Restate word for word all of the lines below, with each image left out.

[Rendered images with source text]
◆ ◆ ◆ ◆

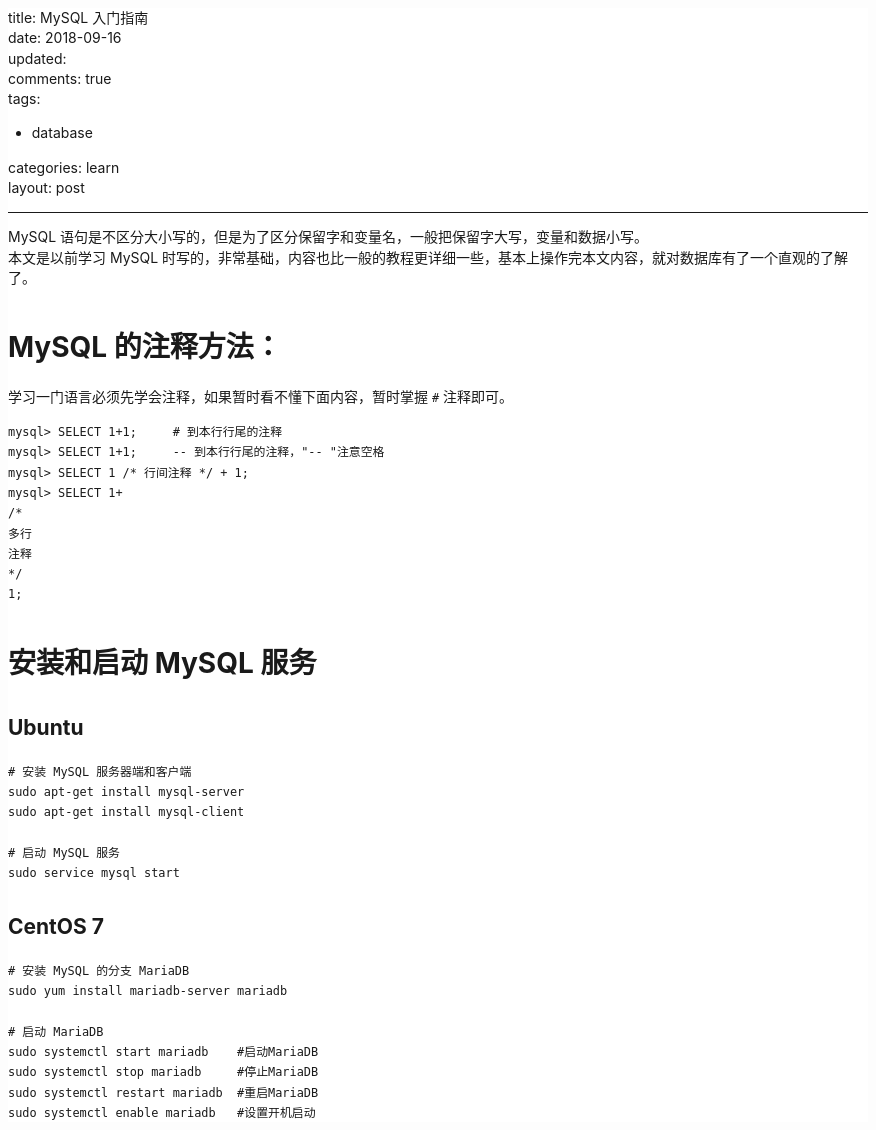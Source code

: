title: MySQL 入门指南  
date: 2018-09-16  
updated:  
comments: true  
tags:  

-   database

categories: learn  
layout: post  

---

MySQL 语句是不区分大小写的，但是为了区分保留字和变量名，一般把保留字大写，变量和数据小写。  
本文是以前学习 MySQL 时写的，非常基础，内容也比一般的教程更详细一些，基本上操作完本文内容，就对数据库有了一个直观的了解了。  



# MySQL 的注释方法：

学习一门语言必须先学会注释，如果暂时看不懂下面内容，暂时掌握 `#` 注释即可。  

```mysql
mysql> SELECT 1+1;     # 到本行行尾的注释
mysql> SELECT 1+1;     -- 到本行行尾的注释，"-- "注意空格
mysql> SELECT 1 /* 行间注释 */ + 1;
mysql> SELECT 1+
/*
多行
注释
*/
1;
```

# 安装和启动 MySQL 服务

## Ubuntu

```shell
# 安装 MySQL 服务器端和客户端
sudo apt-get install mysql-server
sudo apt-get install mysql-client

# 启动 MySQL 服务
sudo service mysql start
```

## CentOS 7

```shell
# 安装 MySQL 的分支 MariaDB
sudo yum install mariadb-server mariadb

# 启动 MariaDB
sudo systemctl start mariadb    #启动MariaDB
sudo systemctl stop mariadb     #停止MariaDB
sudo systemctl restart mariadb  #重启MariaDB
sudo systemctl enable mariadb   #设置开机启动
```
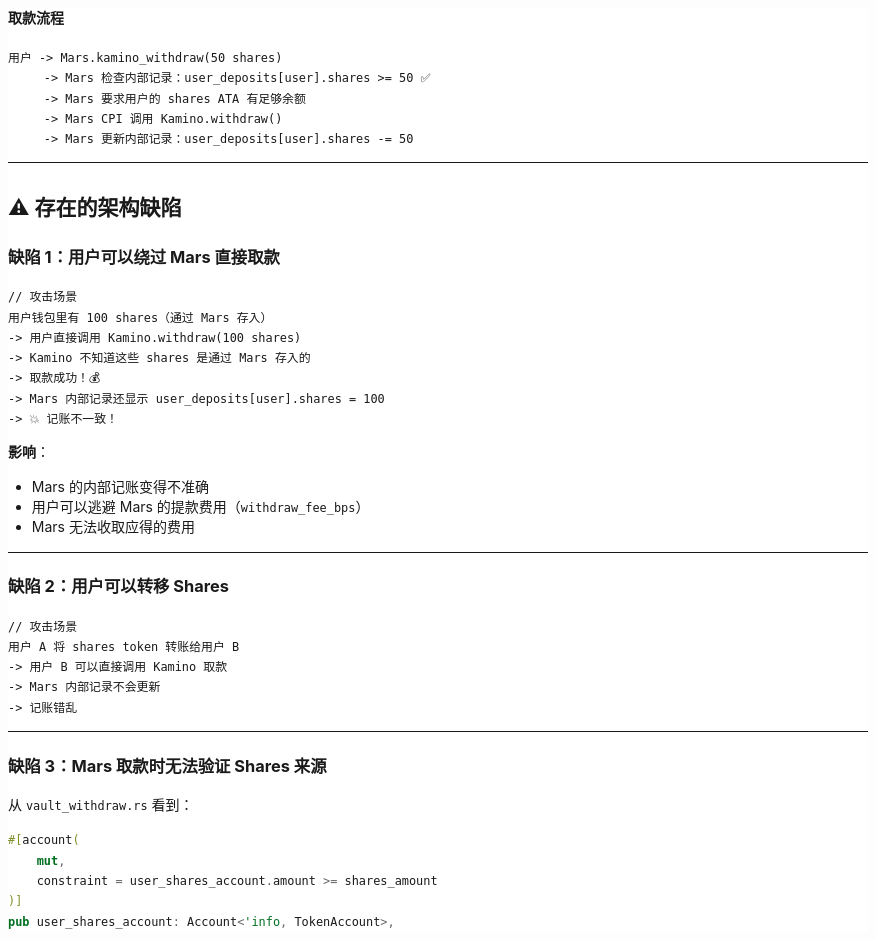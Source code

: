 #### 取款流程
```
用户 -> Mars.kamino_withdraw(50 shares)
     -> Mars 检查内部记录：user_deposits[user].shares >= 50 ✅
     -> Mars 要求用户的 shares ATA 有足够余额
     -> Mars CPI 调用 Kamino.withdraw()
     -> Mars 更新内部记录：user_deposits[user].shares -= 50
```

---

## ⚠️ **存在的架构缺陷**

### 缺陷 1：用户可以绕过 Mars 直接取款

```solidity
// 攻击场景
用户钱包里有 100 shares（通过 Mars 存入）
-> 用户直接调用 Kamino.withdraw(100 shares)  
-> Kamino 不知道这些 shares 是通过 Mars 存入的
-> 取款成功！💰
-> Mars 内部记录还显示 user_deposits[user].shares = 100
-> 💥 记账不一致！
```

**影响**：
- Mars 的内部记账变得不准确
- 用户可以逃避 Mars 的提款费用（`withdraw_fee_bps`）
- Mars 无法收取应得的费用

---

### 缺陷 2：用户可以转移 Shares

```solidity
// 攻击场景
用户 A 将 shares token 转账给用户 B
-> 用户 B 可以直接调用 Kamino 取款
-> Mars 内部记录不会更新
-> 记账错乱
```

---

### 缺陷 3：Mars 取款时无法验证 Shares 来源

从 `vault_withdraw.rs` 看到：

```rust
#[account(
    mut,
    constraint = user_shares_account.amount >= shares_amount
)]
pub user_shares_account: Account<'info, TokenAccount>,
```

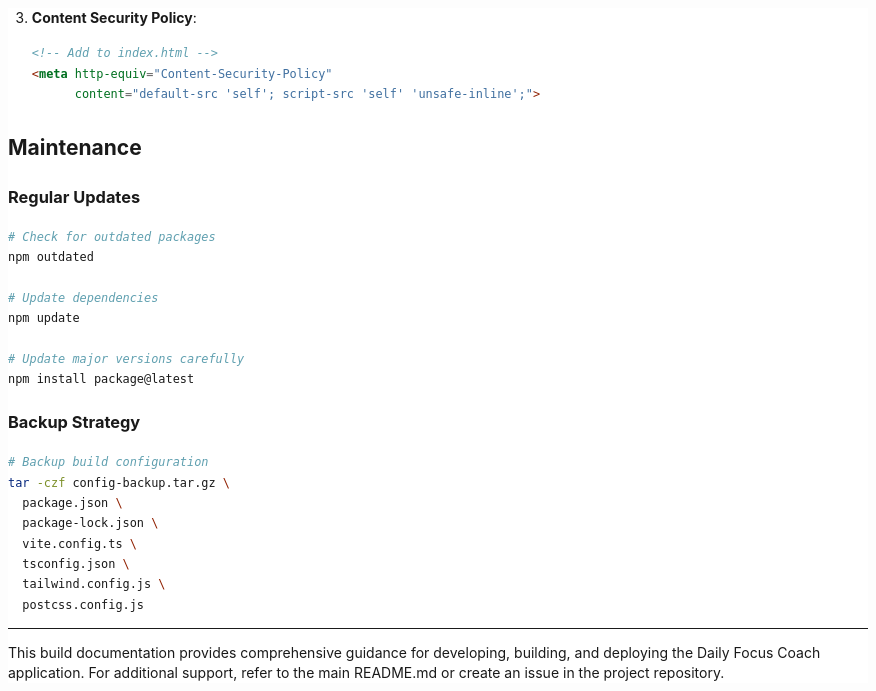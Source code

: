 3. **Content Security Policy**:
   ```html
   <!-- Add to index.html -->
   <meta http-equiv="Content-Security-Policy" 
         content="default-src 'self'; script-src 'self' 'unsafe-inline';">
   ```

## Maintenance

### Regular Updates

```bash
# Check for outdated packages
npm outdated

# Update dependencies
npm update

# Update major versions carefully
npm install package@latest
```

### Backup Strategy

```bash
# Backup build configuration
tar -czf config-backup.tar.gz \
  package.json \
  package-lock.json \
  vite.config.ts \
  tsconfig.json \
  tailwind.config.js \
  postcss.config.js
```

---

This build documentation provides comprehensive guidance for developing, building, and deploying the Daily Focus Coach application. For additional support, refer to the main README.md or create an issue in the project repository.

◆ ◆ ◆ ◆

*FINISHED EXERCISE*.
Source code

:title: MySQL 入门指南  
date: 2018-09-16  
updated:  
comments: true  
tags:  

-   database

categories: learn  
layout: post  

---

MySQL 语句是不区分大小写的，但是为了区分保留字和变量名，一般把保留字大写，变量和数据小写。  
本文是以前学习 MySQL 时写的，非常基础，内容也比一般的教程更详细一些，基本上操作完本文内容，就对数据库有了一个直观的了解了。  



# MySQL 的注释方法：

学习一门语言必须先学会注释，如果暂时看不懂下面内容，暂时掌握 `#` 注释即可。  

```mysql
mysql> SELECT 1+1;     # 到本行行尾的注释
mysql> SELECT 1+1;     -- 到本行行尾的注释，"-- "注意空格
mysql> SELECT 1 /* 行间注释 */ + 1;
mysql> SELECT 1+
/*
多行
注释
*/
1;
```

# 安装和启动 MySQL 服务

## Ubuntu

```shell
# 安装 MySQL 服务器端和客户端
sudo apt-get install mysql-server
sudo apt-get install mysql-client

# 启动 MySQL 服务
sudo service mysql start
```

## CentOS 7

```shell
# 安装 MySQL 的分支 MariaDB
sudo yum install mariadb-server mariadb

# 启动 MariaDB
sudo systemctl start mariadb    #启动MariaDB
sudo systemctl stop mariadb     #停止MariaDB
sudo systemctl restart mariadb  #重启MariaDB
sudo systemctl enable mariadb   #设置开机启动
```
Source code

: #### 取款流程
```
用户 -> Mars.kamino_withdraw(50 shares)
     -> Mars 检查内部记录：user_deposits[user].shares >= 50 ✅
     -> Mars 要求用户的 shares ATA 有足够余额
     -> Mars CPI 调用 Kamino.withdraw()
     -> Mars 更新内部记录：user_deposits[user].shares -= 50
```

---

## ⚠️ **存在的架构缺陷**

### 缺陷 1：用户可以绕过 Mars 直接取款

```solidity
// 攻击场景
用户钱包里有 100 shares（通过 Mars 存入）
-> 用户直接调用 Kamino.withdraw(100 shares)  
-> Kamino 不知道这些 shares 是通过 Mars 存入的
-> 取款成功！💰
-> Mars 内部记录还显示 user_deposits[user].shares = 100
-> 💥 记账不一致！
```

**影响**：
- Mars 的内部记账变得不准确
- 用户可以逃避 Mars 的提款费用（`withdraw_fee_bps`）
- Mars 无法收取应得的费用

---

### 缺陷 2：用户可以转移 Shares

```solidity
// 攻击场景
用户 A 将 shares token 转账给用户 B
-> 用户 B 可以直接调用 Kamino 取款
-> Mars 内部记录不会更新
-> 记账错乱
```

---

### 缺陷 3：Mars 取款时无法验证 Shares 来源

从 `vault_withdraw.rs` 看到：

```rust
#[account(
    mut,
    constraint = user_shares_account.amount >= shares_amount
)]
pub user_shares_account: Account<'info, TokenAccount>,
```

Source code

: 3. **Content Security Policy**:
   ```html
   <!-- Add to index.html -->
   <meta http-equiv="Content-Security-Policy" 
         content="default-src 'self'; script-src 'self' 'unsafe-inline';">
   ```

## Maintenance

### Regular Updates

```bash
# Check for outdated packages
npm outdated

# Update dependencies
npm update

# Update major versions carefully
npm install package@latest
```

### Backup Strategy

```bash
# Backup build configuration
tar -czf config-backup.tar.gz \
  package.json \
  package-lock.json \
  vite.config.ts \
  tsconfig.json \
  tailwind.config.js \
  postcss.config.js
```

---

This build documentation provides comprehensive guidance for developing, building, and deploying the Daily Focus Coach application. For additional support, refer to the main README.md or create an issue in the project repository.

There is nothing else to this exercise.